◆ THE TASK:
For the word "name", work out how many lines in the records below contain it and state that count alone.

◆ DATASET:
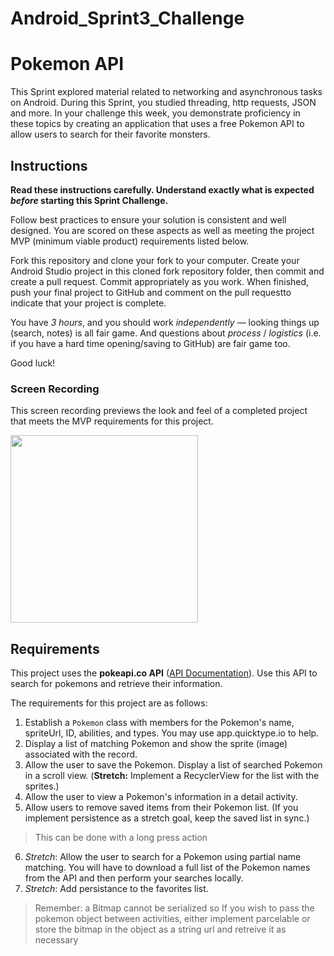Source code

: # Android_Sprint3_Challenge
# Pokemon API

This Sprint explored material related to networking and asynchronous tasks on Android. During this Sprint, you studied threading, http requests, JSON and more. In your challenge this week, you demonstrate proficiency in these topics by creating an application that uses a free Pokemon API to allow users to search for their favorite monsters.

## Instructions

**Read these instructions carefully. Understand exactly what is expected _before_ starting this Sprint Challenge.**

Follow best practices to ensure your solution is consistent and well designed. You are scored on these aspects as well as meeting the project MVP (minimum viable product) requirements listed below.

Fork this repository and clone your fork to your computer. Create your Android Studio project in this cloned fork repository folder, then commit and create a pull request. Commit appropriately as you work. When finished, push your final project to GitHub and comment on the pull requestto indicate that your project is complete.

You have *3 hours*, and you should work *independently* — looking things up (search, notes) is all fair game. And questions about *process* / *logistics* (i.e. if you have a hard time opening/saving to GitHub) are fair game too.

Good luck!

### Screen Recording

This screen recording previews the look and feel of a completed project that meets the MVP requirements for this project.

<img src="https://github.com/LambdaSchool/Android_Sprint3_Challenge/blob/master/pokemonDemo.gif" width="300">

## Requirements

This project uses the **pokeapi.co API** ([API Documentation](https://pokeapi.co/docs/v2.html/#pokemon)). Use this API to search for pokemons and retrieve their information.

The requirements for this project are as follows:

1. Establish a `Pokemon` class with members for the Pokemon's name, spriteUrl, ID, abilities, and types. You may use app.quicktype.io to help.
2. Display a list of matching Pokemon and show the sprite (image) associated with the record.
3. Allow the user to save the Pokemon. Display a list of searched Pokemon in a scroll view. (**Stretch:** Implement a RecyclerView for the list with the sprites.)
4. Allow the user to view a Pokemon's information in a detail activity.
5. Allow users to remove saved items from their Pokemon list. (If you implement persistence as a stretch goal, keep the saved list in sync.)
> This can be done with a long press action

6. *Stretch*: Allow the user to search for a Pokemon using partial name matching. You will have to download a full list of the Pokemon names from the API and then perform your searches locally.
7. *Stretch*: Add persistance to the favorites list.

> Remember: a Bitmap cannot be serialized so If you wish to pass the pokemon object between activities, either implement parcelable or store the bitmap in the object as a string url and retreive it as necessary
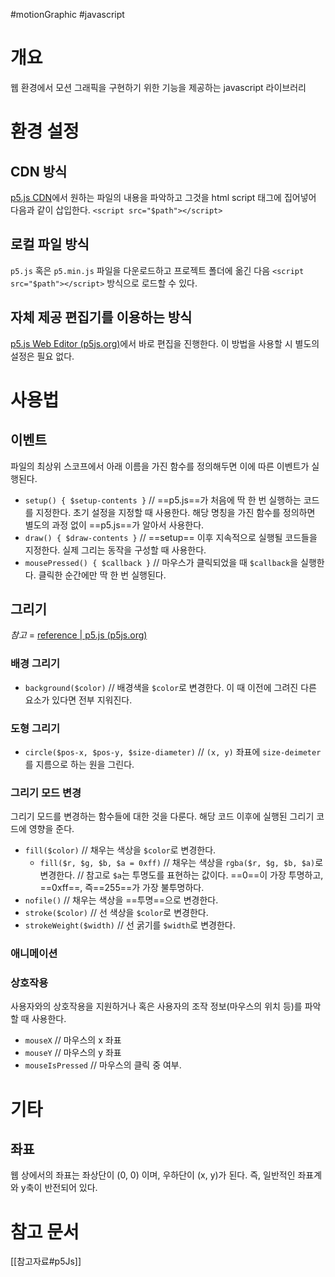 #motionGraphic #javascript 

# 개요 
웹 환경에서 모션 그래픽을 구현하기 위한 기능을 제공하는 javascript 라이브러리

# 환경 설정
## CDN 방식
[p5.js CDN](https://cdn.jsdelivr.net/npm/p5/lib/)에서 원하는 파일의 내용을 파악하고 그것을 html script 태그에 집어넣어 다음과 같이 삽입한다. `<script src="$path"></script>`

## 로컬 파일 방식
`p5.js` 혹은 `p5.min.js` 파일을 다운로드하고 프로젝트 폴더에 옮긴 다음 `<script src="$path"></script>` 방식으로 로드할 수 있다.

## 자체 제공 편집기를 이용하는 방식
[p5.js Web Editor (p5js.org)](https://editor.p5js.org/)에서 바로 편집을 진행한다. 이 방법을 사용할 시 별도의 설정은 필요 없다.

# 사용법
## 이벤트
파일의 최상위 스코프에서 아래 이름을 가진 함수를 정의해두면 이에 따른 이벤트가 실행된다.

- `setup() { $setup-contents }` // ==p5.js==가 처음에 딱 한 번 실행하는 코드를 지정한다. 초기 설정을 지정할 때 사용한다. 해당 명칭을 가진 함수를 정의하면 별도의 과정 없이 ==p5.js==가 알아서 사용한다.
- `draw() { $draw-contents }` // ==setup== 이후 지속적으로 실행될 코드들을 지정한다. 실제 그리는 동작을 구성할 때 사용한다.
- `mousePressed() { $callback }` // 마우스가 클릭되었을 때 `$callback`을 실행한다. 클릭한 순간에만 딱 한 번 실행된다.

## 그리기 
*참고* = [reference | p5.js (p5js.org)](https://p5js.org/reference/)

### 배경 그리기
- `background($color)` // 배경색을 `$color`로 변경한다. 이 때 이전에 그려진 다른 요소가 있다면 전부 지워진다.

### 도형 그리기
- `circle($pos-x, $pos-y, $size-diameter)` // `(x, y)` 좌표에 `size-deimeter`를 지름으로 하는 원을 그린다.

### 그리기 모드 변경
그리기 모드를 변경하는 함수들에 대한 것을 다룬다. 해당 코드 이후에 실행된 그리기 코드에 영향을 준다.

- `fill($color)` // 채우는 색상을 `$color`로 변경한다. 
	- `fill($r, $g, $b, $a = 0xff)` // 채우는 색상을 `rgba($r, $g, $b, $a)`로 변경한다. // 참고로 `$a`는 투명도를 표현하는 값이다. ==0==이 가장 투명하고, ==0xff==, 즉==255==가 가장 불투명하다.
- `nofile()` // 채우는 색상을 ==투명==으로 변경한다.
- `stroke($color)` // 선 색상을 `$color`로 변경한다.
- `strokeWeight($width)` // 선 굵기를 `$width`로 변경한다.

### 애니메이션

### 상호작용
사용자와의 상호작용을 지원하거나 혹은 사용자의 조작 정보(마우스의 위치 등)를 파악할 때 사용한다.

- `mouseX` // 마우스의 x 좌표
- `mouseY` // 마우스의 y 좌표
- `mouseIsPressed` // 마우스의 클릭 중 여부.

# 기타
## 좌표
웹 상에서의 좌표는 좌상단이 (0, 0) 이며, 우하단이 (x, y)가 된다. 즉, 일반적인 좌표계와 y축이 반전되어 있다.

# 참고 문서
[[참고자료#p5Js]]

...

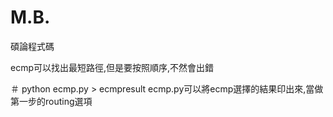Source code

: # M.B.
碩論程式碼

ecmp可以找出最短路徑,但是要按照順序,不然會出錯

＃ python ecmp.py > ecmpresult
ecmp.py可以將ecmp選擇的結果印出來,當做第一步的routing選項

◆ OUTPUT:
2